**Exercise aim:**
Among the entries below, find every line that has "will" and pull it out.

Stored data entries
□ □ □ □

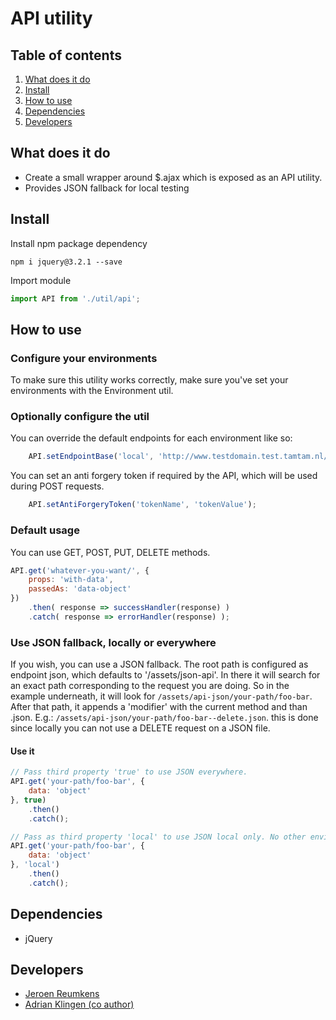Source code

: 
# API utility

## Table of contents
1. [What does it do](#markdown-header-what-does-it-do)
2. [Install](#markdown-header-install)
3. [How to use](#markdown-header-how-to-use)
4. [Dependencies](#markdown-header-dependencies)
5. [Developers](#markdown-header-developers)


## What does it do
* Create a small wrapper around $.ajax which is exposed as an API utility.
* Provides JSON fallback for local testing

## Install
Install npm package dependency
```node
npm i jquery@3.2.1 --save
```
Import module
```javascript
import API from './util/api';
```

## How to use
### Configure your environments
To make sure this utility works correctly, make sure you've set your environments with the Environment util.

### Optionally configure the util
You can override the default endpoints for each environment like so:
```javascript
    API.setEndpointBase('local', 'http://www.testdomain.test.tamtam.nl/api/');
```

You can set an anti forgery token if required by the API, which will be used during POST requests.
```javascript
    API.setAntiForgeryToken('tokenName', 'tokenValue');
```


### Default usage
You can use GET, POST, PUT, DELETE methods.

```javascript
API.get('whatever-you-want/', {
    props: 'with-data',
    passedAs: 'data-object'
})
    .then( response => successHandler(response) )
    .catch( response => errorHandler(response) );
```

### Use JSON fallback, locally or everywhere
If you wish, you can use a JSON fallback. The root path is configured as endpoint json, which 
defaults to '/assets/json-api'. In there it will search for an exact path corresponding to the request
you are doing. So in the example underneath, it will look for `/assets/api-json/your-path/foo-bar`.
After that path, it appends a 'modifier' with the current method and than .json. E.g.: `/assets/api-json/your-path/foo-bar--delete.json`.
this is done since locally you can not use a DELETE request on a JSON file.


#### Use it
```javascript
// Pass third property 'true' to use JSON everywhere.
API.get('your-path/foo-bar', {
    data: 'object'
}, true)
    .then()
    .catch();

// Pass as third property 'local' to use JSON local only. No other environments allowed.
API.get('your-path/foo-bar', {
    data: 'object'
}, 'local')
    .then()
    .catch();
```

## Dependencies
* jQuery

## Developers
* [Jeroen Reumkens](mailto:jeroen.reumkens@tamtam.nl)
* [Adrian Klingen (co author)](mailto:adrian@tamtam.nl)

□ □ □ □

**Response to this exercise:**
You can set an anti forgery token if required by the API, which will be used during POST requests.
defaults to '/assets/json-api'. In there it will search for an exact path corresponding to the request
you are doing. So in the example underneath, it will look for `/assets/api-json/your-path/foo-bar`.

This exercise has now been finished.